6 Essential Lessons that an Individual will Learn from a Former Addict

Posted: March 25, 2015 by in Better Hope Rehabilitation Services

Have an attitude of gratitude

If you’re in a treatment program, never forget the chance to be thankful for all the little things: the everyday “blessings” that you may receive at any given time, on any given day. The love and compassion from a family member, the kind and considerate staff in the rehab facility, a fellow rehab friend who is undergoing recovery or basically any supportive person you may come into contact: you need to be thankful for positive influences in your life. These pillars of support are so essential for recovery.

If rehab worked for me, there’s a right treatment that will work for you

Do you think your problem is so unique that rehab recovery programs would not work for you, despite the fact that it has worked for others? This is an excuse for not working hard. Rehab is hard work. If someone exerted the same amount of effort to get clean and achieved sobriety, then you’re expected to do the same while in rehab. You should likewise have the same success.

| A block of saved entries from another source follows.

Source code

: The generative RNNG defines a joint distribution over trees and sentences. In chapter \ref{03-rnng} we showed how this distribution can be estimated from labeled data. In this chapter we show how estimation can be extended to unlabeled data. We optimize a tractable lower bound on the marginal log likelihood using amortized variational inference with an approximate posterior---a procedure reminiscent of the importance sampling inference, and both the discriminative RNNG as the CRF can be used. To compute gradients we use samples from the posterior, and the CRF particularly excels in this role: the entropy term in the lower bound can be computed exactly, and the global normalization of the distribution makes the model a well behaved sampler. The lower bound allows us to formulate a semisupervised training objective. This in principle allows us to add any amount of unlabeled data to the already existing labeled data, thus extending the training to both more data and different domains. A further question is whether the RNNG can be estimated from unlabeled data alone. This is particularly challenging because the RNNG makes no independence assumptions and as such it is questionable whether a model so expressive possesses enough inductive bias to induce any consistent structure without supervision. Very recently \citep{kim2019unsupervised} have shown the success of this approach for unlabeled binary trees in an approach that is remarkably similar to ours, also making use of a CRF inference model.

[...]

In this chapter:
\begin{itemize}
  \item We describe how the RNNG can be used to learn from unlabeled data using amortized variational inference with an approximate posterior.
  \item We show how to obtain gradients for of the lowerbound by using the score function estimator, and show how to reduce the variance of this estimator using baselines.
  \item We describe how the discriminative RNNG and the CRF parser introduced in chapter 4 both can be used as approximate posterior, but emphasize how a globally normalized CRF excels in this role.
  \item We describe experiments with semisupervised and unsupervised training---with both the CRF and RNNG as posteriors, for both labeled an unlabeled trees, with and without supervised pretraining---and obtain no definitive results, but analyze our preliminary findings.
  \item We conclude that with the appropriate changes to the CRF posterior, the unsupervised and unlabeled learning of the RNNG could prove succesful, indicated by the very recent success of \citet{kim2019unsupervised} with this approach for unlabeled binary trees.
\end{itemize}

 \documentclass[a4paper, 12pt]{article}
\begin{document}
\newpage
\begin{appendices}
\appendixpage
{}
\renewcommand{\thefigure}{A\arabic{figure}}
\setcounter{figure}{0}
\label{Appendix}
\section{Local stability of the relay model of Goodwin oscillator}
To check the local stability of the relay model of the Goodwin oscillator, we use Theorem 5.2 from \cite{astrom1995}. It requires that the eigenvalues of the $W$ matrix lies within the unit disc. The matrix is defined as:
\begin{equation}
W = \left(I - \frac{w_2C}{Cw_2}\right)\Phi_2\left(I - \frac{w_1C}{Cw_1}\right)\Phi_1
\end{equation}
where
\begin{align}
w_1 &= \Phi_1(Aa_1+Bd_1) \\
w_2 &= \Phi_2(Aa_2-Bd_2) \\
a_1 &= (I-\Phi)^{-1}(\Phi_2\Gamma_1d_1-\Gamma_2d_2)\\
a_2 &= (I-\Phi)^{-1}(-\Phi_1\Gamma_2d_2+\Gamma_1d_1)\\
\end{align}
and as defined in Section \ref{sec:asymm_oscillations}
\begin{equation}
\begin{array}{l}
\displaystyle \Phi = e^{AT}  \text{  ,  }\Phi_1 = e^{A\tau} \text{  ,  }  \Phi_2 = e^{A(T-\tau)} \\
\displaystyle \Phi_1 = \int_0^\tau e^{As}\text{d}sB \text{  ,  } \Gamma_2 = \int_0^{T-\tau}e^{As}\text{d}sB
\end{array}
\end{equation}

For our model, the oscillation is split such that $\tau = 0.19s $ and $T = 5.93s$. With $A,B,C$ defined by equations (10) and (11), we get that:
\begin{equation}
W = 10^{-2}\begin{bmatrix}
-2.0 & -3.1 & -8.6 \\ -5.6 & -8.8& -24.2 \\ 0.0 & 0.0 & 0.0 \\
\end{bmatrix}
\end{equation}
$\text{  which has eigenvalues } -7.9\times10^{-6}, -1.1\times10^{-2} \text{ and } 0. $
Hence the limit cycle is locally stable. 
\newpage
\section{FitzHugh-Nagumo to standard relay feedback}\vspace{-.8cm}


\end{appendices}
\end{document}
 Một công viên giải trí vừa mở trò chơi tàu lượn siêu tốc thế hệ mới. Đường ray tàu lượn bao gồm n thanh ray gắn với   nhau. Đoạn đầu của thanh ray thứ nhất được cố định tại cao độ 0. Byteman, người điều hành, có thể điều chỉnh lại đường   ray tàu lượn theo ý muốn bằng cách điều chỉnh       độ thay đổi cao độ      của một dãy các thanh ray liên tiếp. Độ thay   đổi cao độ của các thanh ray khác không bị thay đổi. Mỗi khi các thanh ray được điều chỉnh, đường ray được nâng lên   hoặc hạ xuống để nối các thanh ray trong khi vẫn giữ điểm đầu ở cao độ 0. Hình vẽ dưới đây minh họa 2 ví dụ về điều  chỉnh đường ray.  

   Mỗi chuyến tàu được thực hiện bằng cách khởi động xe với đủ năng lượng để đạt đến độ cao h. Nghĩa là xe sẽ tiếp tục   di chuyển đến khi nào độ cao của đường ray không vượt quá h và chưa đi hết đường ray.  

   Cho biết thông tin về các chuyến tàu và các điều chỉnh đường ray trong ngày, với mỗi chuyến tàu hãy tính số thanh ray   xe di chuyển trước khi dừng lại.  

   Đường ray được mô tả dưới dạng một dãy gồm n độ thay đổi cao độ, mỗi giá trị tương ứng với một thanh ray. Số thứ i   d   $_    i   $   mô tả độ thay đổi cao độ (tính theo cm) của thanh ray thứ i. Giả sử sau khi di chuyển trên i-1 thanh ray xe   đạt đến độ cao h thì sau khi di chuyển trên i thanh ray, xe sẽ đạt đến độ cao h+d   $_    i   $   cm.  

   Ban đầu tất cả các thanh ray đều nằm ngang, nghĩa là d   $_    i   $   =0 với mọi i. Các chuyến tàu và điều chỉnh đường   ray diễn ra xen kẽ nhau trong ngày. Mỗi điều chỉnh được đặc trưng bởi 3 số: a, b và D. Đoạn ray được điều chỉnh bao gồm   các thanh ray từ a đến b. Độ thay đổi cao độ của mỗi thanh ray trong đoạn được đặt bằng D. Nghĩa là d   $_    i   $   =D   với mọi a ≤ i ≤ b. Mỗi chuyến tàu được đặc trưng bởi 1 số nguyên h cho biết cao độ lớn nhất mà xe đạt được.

You don’t always have to deal with your problems alone, reach out to others for support

Who told you that you’re alone in your battle? Look around you, helping hands are always available. So drop the tough-guy attitude and forget about that stubbornness, don’t believe that you should handle drug addiction on your own. Getting help isn’t self-pity and keep in mind that reaching out really works.

Never base your self-worth off of another person’s opinion

Do not let other people determine your self-worth. Even those close to you, don’t truly understand you for who you really are. If you didn’t act the way people wanted you to, it doesn’t mean there’s something wrong with you. It’s a typical reaction to hold others’ expectations in such high regards. If someone’s opinion doesn’t provide you with any positive vibes, simply disregard it and keep focused on your goals.

You are NOT alone

Forget about “it’s me against the world”. You don’t have to live by this motto. After meeting other recovering addicts and listen to their stories, you will realize how connected everyone is. Through our struggles, you may find that you actually share similar stories. Hearing their feelings, feeling the same way other people do, this will reassure and comfort you. You are not alone.

Hold On, The pain will go away (there’s HOPE!)

As simple and trite as this line sounds, never give up and keep fighting the good fight. Put your back into it. Every time the road gets bumpy and knocks you off your feet, get up again. If you fall seven times, get up eight. The journey is not easy, but if you hold on, the pain will surely go away.